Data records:
• • • • • • •
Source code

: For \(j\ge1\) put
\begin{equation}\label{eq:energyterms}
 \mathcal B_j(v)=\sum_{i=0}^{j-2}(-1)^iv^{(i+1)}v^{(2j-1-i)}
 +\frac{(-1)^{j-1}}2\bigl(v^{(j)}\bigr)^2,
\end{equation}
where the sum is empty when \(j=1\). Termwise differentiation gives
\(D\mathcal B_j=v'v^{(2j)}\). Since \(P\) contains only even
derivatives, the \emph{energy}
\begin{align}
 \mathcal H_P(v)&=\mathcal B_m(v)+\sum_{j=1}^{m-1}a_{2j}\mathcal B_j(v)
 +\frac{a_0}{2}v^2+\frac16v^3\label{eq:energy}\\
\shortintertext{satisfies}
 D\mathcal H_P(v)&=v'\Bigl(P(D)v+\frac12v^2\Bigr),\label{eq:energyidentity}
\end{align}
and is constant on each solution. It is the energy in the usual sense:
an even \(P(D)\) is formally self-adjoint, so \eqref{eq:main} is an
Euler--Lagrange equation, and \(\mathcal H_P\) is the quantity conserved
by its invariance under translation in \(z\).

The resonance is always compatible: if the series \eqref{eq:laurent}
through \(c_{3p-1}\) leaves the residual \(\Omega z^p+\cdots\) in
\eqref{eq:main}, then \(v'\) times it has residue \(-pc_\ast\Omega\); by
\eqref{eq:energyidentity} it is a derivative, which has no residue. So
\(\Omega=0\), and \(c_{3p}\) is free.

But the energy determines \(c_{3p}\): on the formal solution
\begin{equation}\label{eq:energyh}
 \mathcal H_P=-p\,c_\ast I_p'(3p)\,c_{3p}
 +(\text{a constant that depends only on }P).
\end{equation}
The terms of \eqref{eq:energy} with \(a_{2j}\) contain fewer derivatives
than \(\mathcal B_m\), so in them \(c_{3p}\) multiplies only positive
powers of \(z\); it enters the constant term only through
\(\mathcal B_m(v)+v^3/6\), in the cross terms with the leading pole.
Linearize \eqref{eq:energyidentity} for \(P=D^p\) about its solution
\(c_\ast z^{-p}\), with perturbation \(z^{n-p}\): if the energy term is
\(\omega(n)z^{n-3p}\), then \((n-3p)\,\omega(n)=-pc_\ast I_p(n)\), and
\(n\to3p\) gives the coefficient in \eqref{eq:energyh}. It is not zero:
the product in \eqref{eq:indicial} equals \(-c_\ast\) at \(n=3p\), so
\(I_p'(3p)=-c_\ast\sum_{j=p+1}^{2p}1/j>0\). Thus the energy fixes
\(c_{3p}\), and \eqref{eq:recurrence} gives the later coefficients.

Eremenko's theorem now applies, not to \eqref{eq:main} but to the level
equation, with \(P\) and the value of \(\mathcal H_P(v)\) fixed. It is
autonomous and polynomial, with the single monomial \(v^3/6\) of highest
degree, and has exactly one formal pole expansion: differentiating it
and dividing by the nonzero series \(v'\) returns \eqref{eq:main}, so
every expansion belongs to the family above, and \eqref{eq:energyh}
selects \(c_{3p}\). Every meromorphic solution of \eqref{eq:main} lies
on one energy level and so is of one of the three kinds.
• • • • • • •
Your objective:
In the data above, retype exactly and only the lines between the one holding "and is constant" and the one holding "residual \(\Omega z^p+\cdots\) in", inclusive.

Answer for this exercise:
and is constant on each solution. It is the energy in the usual sense:
an even \(P(D)\) is formally self-adjoint, so \eqref{eq:main} is an
Euler--Lagrange equation, and \(\mathcal H_P\) is the quantity conserved
by its invariance under translation in \(z\).

The resonance is always compatible: if the series \eqref{eq:laurent}
through \(c_{3p-1}\) leaves the residual \(\Omega z^p+\cdots\) in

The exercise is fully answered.